[Saved data entries]

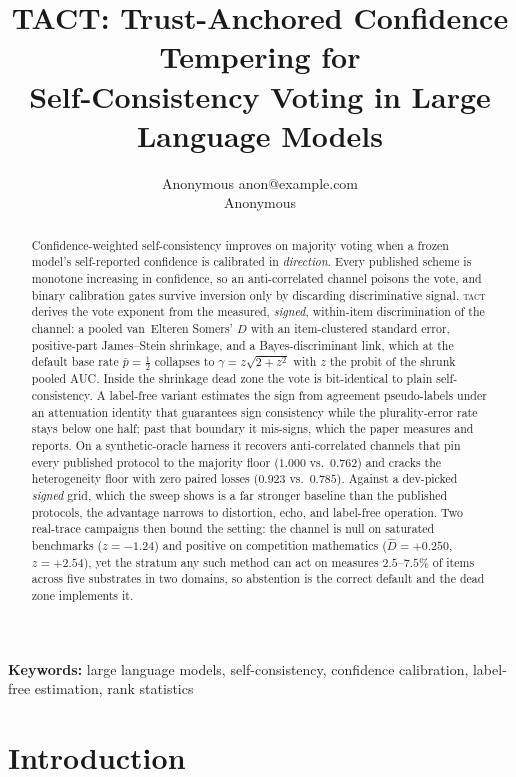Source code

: \documentclass{article}
\title{TACT: Trust-Anchored Confidence Tempering for\\ Self-Consistency Voting
in Large Language Models}
\author{\name Anonymous \email anon@example.com \\ \addr Anonymous}
\newcommand{\Dhat}{\widehat{D}}
\newcommand{\TACT}{\textsc{tact}}
\begin{document}
\maketitle
\begin{abstract}
Confidence-weighted self-consistency improves on majority voting when a frozen
model's self-reported confidence is calibrated in \emph{direction}. Every
published scheme is monotone increasing in confidence, so an anti-correlated
channel poisons the vote, and binary calibration gates survive inversion only
by discarding discriminative signal. \TACT{} derives the vote exponent from the
measured, \emph{signed}, within-item discrimination of the channel: a pooled
van~Elteren Somers' $D$ with an item-clustered standard error, positive-part
James--Stein shrinkage, and a Bayes-discriminant link, which at the default
base rate $\bar p=\tfrac12$ collapses to $\gamma=z\sqrt{2+z^2}$ with $z$ the
probit of the shrunk pooled AUC. Inside the shrinkage dead zone the vote is
bit-identical to plain self-consistency. A label-free variant estimates the
sign from agreement pseudo-labels under an attenuation identity that
guarantees sign consistency while the plurality-error rate stays below one
half; past that boundary it mis-signs, which the paper measures and reports.
On a synthetic-oracle harness it recovers anti-correlated channels that pin
every published protocol to the majority floor ($1.000$ vs.\ $0.762$) and
cracks the heterogeneity floor with zero paired losses ($0.923$ vs.\ $0.785$).
Against a dev-picked \emph{signed} grid, which the sweep shows is a far
stronger baseline than the published protocols, the advantage narrows to
distortion, echo, and label-free operation. Two real-trace campaigns then
bound the setting: the channel is null on saturated benchmarks
($z=-1.24$) and positive on competition mathematics ($\Dhat=+0.250$,
$z=+2.54$), yet the stratum any such method can act on measures $2.5$--$7.5\%$
of items across five substrates in two domains, so abstention is the correct
default and the dead zone implements it.
\end{abstract}

\noindent\textbf{Keywords:} 
large language models, self-consistency, confidence calibration, label-free estimation, rank statistics


\section{Introduction}
\end{document}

Exercise directions => Above are some records. Count the lines among them with the word "that", and answer with the number only.

Solved exercise => 3